_Required work_
In the records below, find each line containing the word "chrome" and copy it.

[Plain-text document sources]
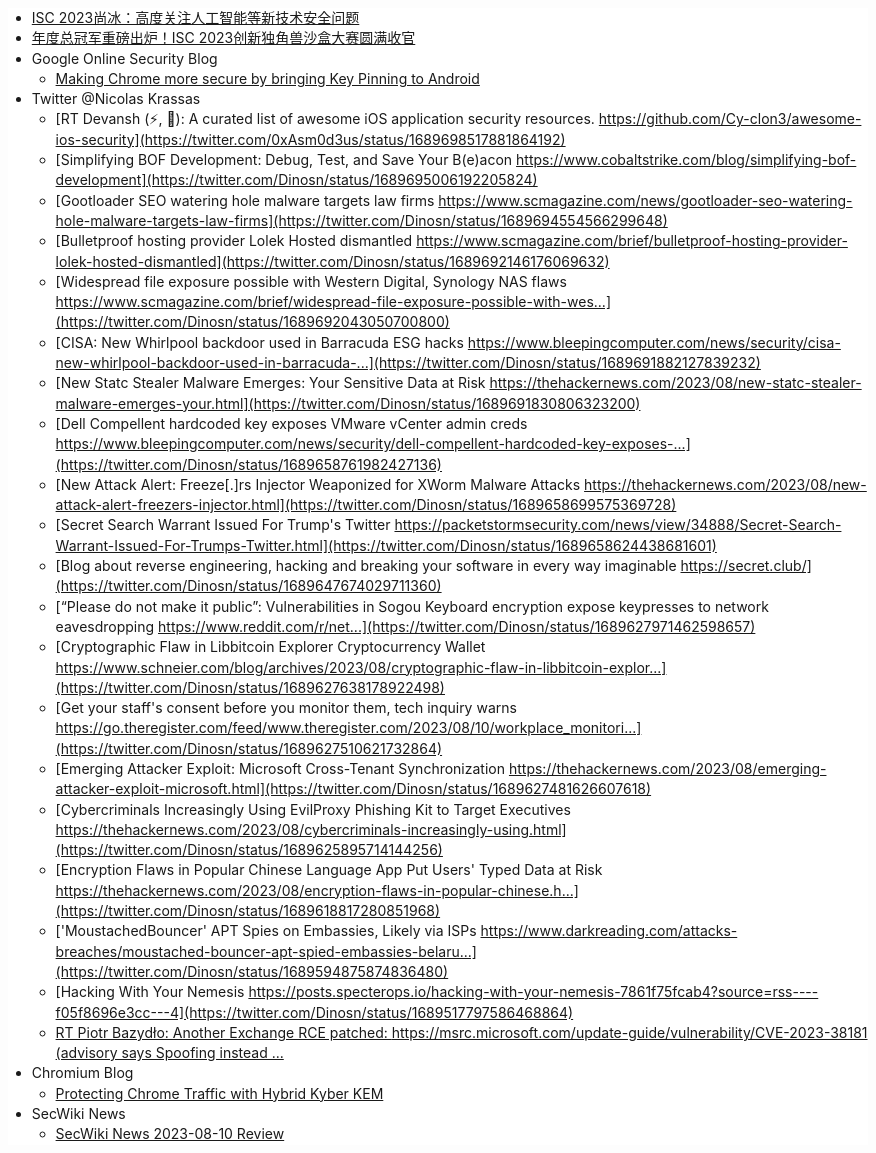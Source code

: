   - [ISC 2023尚冰：高度关注人工智能等新技术安全问题](https://www.4hou.com/posts/K77M)
  - [年度总冠军重磅出炉！ISC 2023创新独角兽沙盒大赛圆满收官](https://www.4hou.com/posts/JKKJ)
- Google Online Security Blog
  - [Making Chrome more secure by bringing  Key Pinning to Android](http://security.googleblog.com/2023/08/making-chrome-more-secure-by-bringing.html)
- Twitter @Nicolas Krassas
  - [RT Devansh (⚡, 🥷): A curated list of awesome iOS application security resources. https://github.com/Cy-clon3/awesome-ios-security](https://twitter.com/0xAsm0d3us/status/1689698517881864192)
  - [Simplifying BOF Development: Debug, Test, and Save Your B(e)acon https://www.cobaltstrike.com/blog/simplifying-bof-development](https://twitter.com/Dinosn/status/1689695006192205824)
  - [Gootloader SEO watering hole malware targets law firms https://www.scmagazine.com/news/gootloader-seo-watering-hole-malware-targets-law-firms](https://twitter.com/Dinosn/status/1689694554566299648)
  - [Bulletproof hosting provider Lolek Hosted dismantled https://www.scmagazine.com/brief/bulletproof-hosting-provider-lolek-hosted-dismantled](https://twitter.com/Dinosn/status/1689692146176069632)
  - [Widespread file exposure possible with Western Digital, Synology NAS flaws https://www.scmagazine.com/brief/widespread-file-exposure-possible-with-wes...](https://twitter.com/Dinosn/status/1689692043050700800)
  - [CISA: New Whirlpool backdoor used in Barracuda ESG hacks https://www.bleepingcomputer.com/news/security/cisa-new-whirlpool-backdoor-used-in-barracuda-...](https://twitter.com/Dinosn/status/1689691882127839232)
  - [New Statc Stealer Malware Emerges: Your Sensitive Data at Risk https://thehackernews.com/2023/08/new-statc-stealer-malware-emerges-your.html](https://twitter.com/Dinosn/status/1689691830806323200)
  - [Dell Compellent hardcoded key exposes VMware vCenter admin creds https://www.bleepingcomputer.com/news/security/dell-compellent-hardcoded-key-exposes-...](https://twitter.com/Dinosn/status/1689658761982427136)
  - [New Attack Alert: Freeze[.]rs Injector Weaponized for XWorm Malware Attacks https://thehackernews.com/2023/08/new-attack-alert-freezers-injector.html](https://twitter.com/Dinosn/status/1689658699575369728)
  - [Secret Search Warrant Issued For Trump's Twitter https://packetstormsecurity.com/news/view/34888/Secret-Search-Warrant-Issued-For-Trumps-Twitter.html](https://twitter.com/Dinosn/status/1689658624438681601)
  - [Blog about reverse engineering, hacking and breaking your software in every way imaginable https://secret.club/](https://twitter.com/Dinosn/status/1689647674029711360)
  - [“Please do not make it public”: Vulnerabilities in Sogou Keyboard encryption expose keypresses to network eavesdropping https://www.reddit.com/r/net...](https://twitter.com/Dinosn/status/1689627971462598657)
  - [Cryptographic Flaw in Libbitcoin Explorer Cryptocurrency Wallet https://www.schneier.com/blog/archives/2023/08/cryptographic-flaw-in-libbitcoin-explor...](https://twitter.com/Dinosn/status/1689627638178922498)
  - [Get your staff's consent before you monitor them, tech inquiry warns https://go.theregister.com/feed/www.theregister.com/2023/08/10/workplace_monitori...](https://twitter.com/Dinosn/status/1689627510621732864)
  - [Emerging Attacker Exploit: Microsoft Cross-Tenant Synchronization https://thehackernews.com/2023/08/emerging-attacker-exploit-microsoft.html](https://twitter.com/Dinosn/status/1689627481626607618)
  - [Cybercriminals Increasingly Using EvilProxy Phishing Kit to Target Executives https://thehackernews.com/2023/08/cybercriminals-increasingly-using.html](https://twitter.com/Dinosn/status/1689625895714144256)
  - [Encryption Flaws in Popular Chinese Language App Put Users' Typed Data at Risk https://thehackernews.com/2023/08/encryption-flaws-in-popular-chinese.h...](https://twitter.com/Dinosn/status/1689618817280851968)
  - ['MoustachedBouncer' APT Spies on Embassies, Likely via ISPs https://www.darkreading.com/attacks-breaches/moustached-bouncer-apt-spied-embassies-belaru...](https://twitter.com/Dinosn/status/1689594875874836480)
  - [Hacking With Your Nemesis https://posts.specterops.io/hacking-with-your-nemesis-7861f75fcab4?source=rss----f05f8696e3cc---4](https://twitter.com/Dinosn/status/1689517797586468864)
  - [RT Piotr Bazydło: Another Exchange RCE patched: https://msrc.microsoft.com/update-guide/vulnerability/CVE-2023-38181 (advisory says Spoofing instead ...](https://twitter.com/chudyPB/status/1689513883650629632)
- Chromium Blog
  - [Protecting Chrome Traffic with Hybrid Kyber KEM](http://blog.chromium.org/2023/08/protecting-chrome-traffic-with-hybrid.html)
- SecWiki News
  - [SecWiki News 2023-08-10 Review](http://www.sec-wiki.com/?2023-08-10)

_Reply to the exercise_
  - [Making Chrome more secure by bringing  Key Pinning to Android](http://security.googleblog.com/2023/08/making-chrome-more-secure-by-bringing.html)
  - [Protecting Chrome Traffic with Hybrid Kyber KEM](http://blog.chromium.org/2023/08/protecting-chrome-traffic-with-hybrid.html)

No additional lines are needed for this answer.